President Biden on Wednesday spoke with Chinese President Xi Jinping for the first time since taking office.

The two world leaders spoke by phone, with Biden raising several concerns over the economy and human rights.

“President Biden underscored his fundamental concerns about Beijing’s coercive and unfair economic practices, the crackdown in Hong Kong, human rights abuses in Xinjiang, and increasingly assertive actions in the region, including toward Taiwan,” the White House said in a statement.

Biden and Xi also “exchanged views on countering the COVID-19 pandemic, and the shared challenges of global health security, climate change, and preventing weapons proliferation,” the statement said.
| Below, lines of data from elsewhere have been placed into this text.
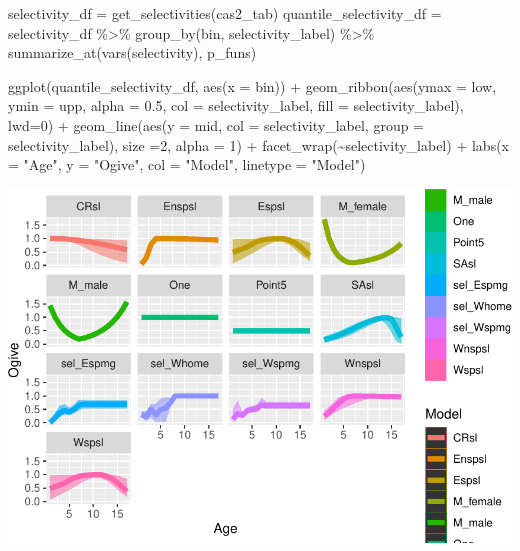 \documentclass[
]{book}
\newenvironment{Shaded}{\begin{snugshade}}{\end{snugshade}}
\newcommand{\AttributeTok}[1]{\textcolor[rgb]{0.77,0.63,0.00}{#1}}
\newcommand{\DecValTok}[1]{\textcolor[rgb]{0.00,0.00,0.81}{#1}}
\newcommand{\FloatTok}[1]{\textcolor[rgb]{0.00,0.00,0.81}{#1}}
\newcommand{\FunctionTok}[1]{\textcolor[rgb]{0.00,0.00,0.00}{#1}}
\newcommand{\NormalTok}[1]{#1}
\newcommand{\OtherTok}[1]{\textcolor[rgb]{0.56,0.35,0.01}{#1}}
\newcommand{\SpecialCharTok}[1]{\textcolor[rgb]{0.00,0.00,0.00}{#1}}
\newcommand{\StringTok}[1]{\textcolor[rgb]{0.31,0.60,0.02}{#1}}
\begin{document}
\begin{Shaded}
\begin{Highlighting}[]
\NormalTok{selectivity\_df }\OtherTok{=} \FunctionTok{get\_selectivities}\NormalTok{(cas2\_tab)}
\NormalTok{quantile\_selectivity\_df }\OtherTok{=}\NormalTok{ selectivity\_df }\SpecialCharTok{\%\textgreater{}\%} 
  \FunctionTok{group\_by}\NormalTok{(bin, selectivity\_label) }\SpecialCharTok{\%\textgreater{}\%} 
  \FunctionTok{summarize\_at}\NormalTok{(}\FunctionTok{vars}\NormalTok{(selectivity), p\_funs)}

\FunctionTok{ggplot}\NormalTok{(quantile\_selectivity\_df, }\FunctionTok{aes}\NormalTok{(}\AttributeTok{x =}\NormalTok{ bin)) }\SpecialCharTok{+}
  \FunctionTok{geom\_ribbon}\NormalTok{(}\FunctionTok{aes}\NormalTok{(}\AttributeTok{ymax  =}\NormalTok{ low, }\AttributeTok{ymin =}\NormalTok{ upp, }\AttributeTok{alpha =} \FloatTok{0.5}\NormalTok{, }\AttributeTok{col =}\NormalTok{ selectivity\_label, }\AttributeTok{fill =}\NormalTok{ selectivity\_label), }\AttributeTok{lwd=}\DecValTok{0}\NormalTok{) }\SpecialCharTok{+}
  \FunctionTok{geom\_line}\NormalTok{(}\FunctionTok{aes}\NormalTok{(}\AttributeTok{y =}\NormalTok{ mid, }\AttributeTok{col =}\NormalTok{ selectivity\_label, }\AttributeTok{group =}\NormalTok{ selectivity\_label), }\AttributeTok{size =}\DecValTok{2}\NormalTok{, }\AttributeTok{alpha =} \DecValTok{1}\NormalTok{) }\SpecialCharTok{+}
  \FunctionTok{facet\_wrap}\NormalTok{(}\SpecialCharTok{\textasciitilde{}}\NormalTok{selectivity\_label) }\SpecialCharTok{+}
  \FunctionTok{labs}\NormalTok{(}\AttributeTok{x =} \StringTok{"Age"}\NormalTok{, }\AttributeTok{y =} \StringTok{"Ogive"}\NormalTok{, }\AttributeTok{col =} \StringTok{"Model"}\NormalTok{, }\AttributeTok{linetype =} \StringTok{"Model"}\NormalTok{)}
\end{Highlighting}
\end{Shaded}

\includegraphics{_main_files/figure-latex/selectivities-1.pdf}
\end{document}
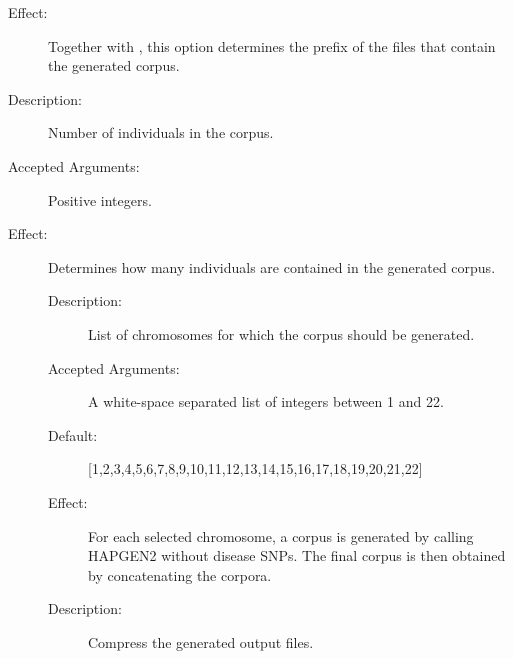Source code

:\documentclass[a4paper,10pt,english]{sphinxhowto}
\begin{document}
\begin{description}
\begin{description}
\begin{description}
\item[{Effect:}] \leavevmode
Together with , this option determines the prefix  of the files
that contain the generated corpus.

\end{description}

\item[{\sphinxcode{\sphinxupquote{-{-}inds INDS}}}] \leavevmode\begin{description}
\item[{Description:}] \leavevmode
Number of individuals in the corpus.

\item[{Accepted Arguments:}] \leavevmode
Positive integers.

\item[{Effect:}] \leavevmode
Determines how many individuals are contained in the generated corpus.

\end{description}

\end{description}

\item[{\sphinxstylestrong{Optional Arguments:}}] \leavevmode\begin{description}
\item[{}] \leavevmode\begin{description}
\item[{Description:}] \leavevmode
List of chromosomes for which the corpus should be generated.

\item[{Accepted Arguments:}] \leavevmode
A white-space separated list of integers between 1 and 22.

\item[{Default:}] \leavevmode
{[}1,2,3,4,5,6,7,8,9,10,11,12,13,14,15,16,17,18,19,20,21,22{]}

\item[{Effect:}] \leavevmode
For each selected chromosome, a corpus is generated by calling HAPGEN2 without disease SNPs.
The final corpus is then obtained by concatenating the corpora.

\end{description}

\item[{}] \leavevmode\begin{description}
\item[{Description:}] \leavevmode
Compress the generated output files.


\end{description}
\end{description}
\end{description}
\end{document}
The call on Wednesday was also the first time since March a US president spoke to the Chinese leader.

The shifting US-China alliance poses one of the greatest foreign policy challenges to Biden’s presidency.

Under predecessor Donald Trump, the US slapped Chinese goods with steep tariffs, criticized President Xi Jinping for the country’s mishandling of the first cases of the coronavirus pandemic, and condemned human rights abuses against Uighurs.

In an interview with CBS News over the weekend, Biden acknowledged China was a growing rival to the US in terms of economic power and military might, but said he would handle matters differently than Trump.

“There’s going to be extreme competition and I’m not going to do it the way that he knows,” Biden said of Jinping.

“I’m not going to do it the way Trump did. We’re going to focus on international rules of the road,” he went on, insisting that there did not need to be conflict between the two countries.

While Communist Beijing described the new Biden administration as “a new window of hope” for US relations, the relationship is off to a rocky start.

China’s foreign ministry dismissed Secretary of State Antony Blinken’s appeals to work together on climate change after he said he agreed that the Chinese government’s treatment of Uighur Muslims amounted to “genocide.”

“It is impossible to ask for China’s support in global affairs while interfering in its domestic affairs and undermining its interests,” a statement read.